When the operator wishes to sever the closure cap 16 from the neck 14 of the container, the outer ring 40 is turned to screw it downwardly with respect to neck 14. The bottom 54 portion 48 will thereby be forced against bearing surface 32 to force the closure cap 16 downwardly and sever the closure cap from the neck as illustrated in FIG. 3. The cap can then be removed by unscrewing the outer ring 40 from neck 14 and the outer ring 40 and closure cap 16 will remain together. In other words, the closure cap 16 has been captivated by the outer ring 14 and such captivation will be maintained throughout use of the assembly.
When it is desired to reseal the outer cap 16 onto the container neck 14, the outer ring 40 is simply threaded onto the neck 14 until the closure cap 16 and neck 14 assume the configuration illustrated in FIG. 3.

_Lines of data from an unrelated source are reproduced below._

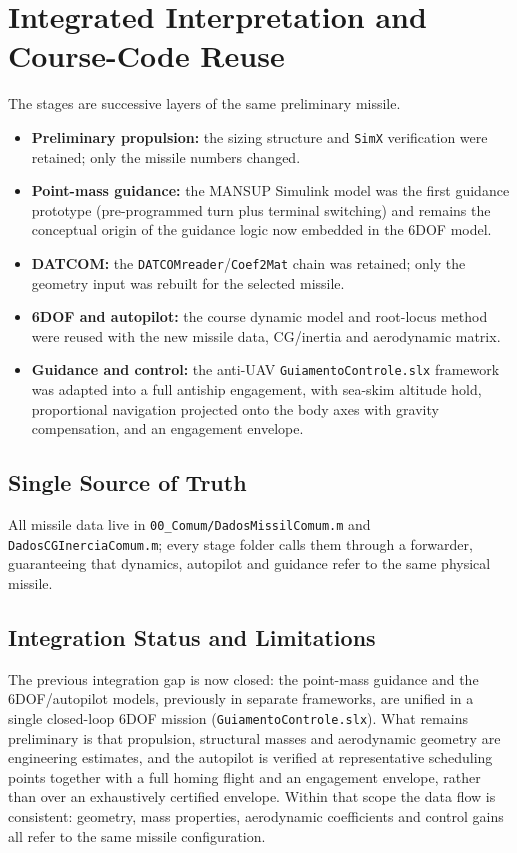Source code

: \section{Integrated Interpretation and Course-Code Reuse}

The stages are successive layers of the same preliminary missile.

\begin{itemize}
    \item \textbf{Preliminary propulsion:} the sizing structure and \texttt{SimX} verification were retained; only the missile numbers changed.
    \item \textbf{Point-mass guidance:} the MANSUP Simulink model was the first guidance prototype (pre-programmed turn plus terminal switching) and remains the conceptual origin of the guidance logic now embedded in the 6DOF model.
    \item \textbf{DATCOM:} the \texttt{DATCOMreader}/\texttt{Coef2Mat} chain was retained; only the geometry input was rebuilt for the selected missile.
    \item \textbf{6DOF and autopilot:} the course dynamic model and root-locus method were reused with the new missile data, CG/inertia and aerodynamic matrix.
    \item \textbf{Guidance and control:} the anti-UAV \texttt{GuiamentoControle.slx} framework was adapted into a full antiship engagement, with sea-skim altitude hold, proportional navigation projected onto the body axes with gravity compensation, and an engagement envelope.
\end{itemize}

\subsection{Single Source of Truth}

All missile data live in \texttt{00\_Comum/DadosMissilComum.m} and \texttt{DadosCGInerciaComum.m}; every stage folder calls them through a forwarder, guaranteeing that dynamics, autopilot and guidance refer to the same physical missile.

\subsection{Integration Status and Limitations}

The previous integration gap is now closed: the point-mass guidance and the 6DOF/autopilot models, previously in separate frameworks, are unified in a single closed-loop 6DOF mission (\texttt{GuiamentoControle.slx}). What remains preliminary is that propulsion, structural masses and aerodynamic geometry are engineering estimates, and the autopilot is verified at representative scheduling points together with a full homing flight and an engagement envelope, rather than over an exhaustively certified envelope. Within that scope the data flow is consistent: geometry, mass properties, aerodynamic coefficients and control gains all refer to the same missile configuration.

It can be seen that an integrally molded one-piece plastic container has been provided which is resealable after the closure has been severed from the neck of the container and which includes a severing ring that captivates the closure cap once the outer ring and closure cap are interfitted. Since the closure is captivated by means of flexible fingers which spring outward when the ring is applied to the closure and snap under a retaining abutment carried by the closure, larger tolerances can be built into both the severing ring and the container without affecting performance. In addition, the present invention greatly reduces the potential of breaking the container open accidently when the ring is applied.
Although an illustrative embodiment of the invention has been shown and described, it is to be understood that various modifications and substitutions may be made by those skilled in the art without departing from the novel spirit and scope of the present invention.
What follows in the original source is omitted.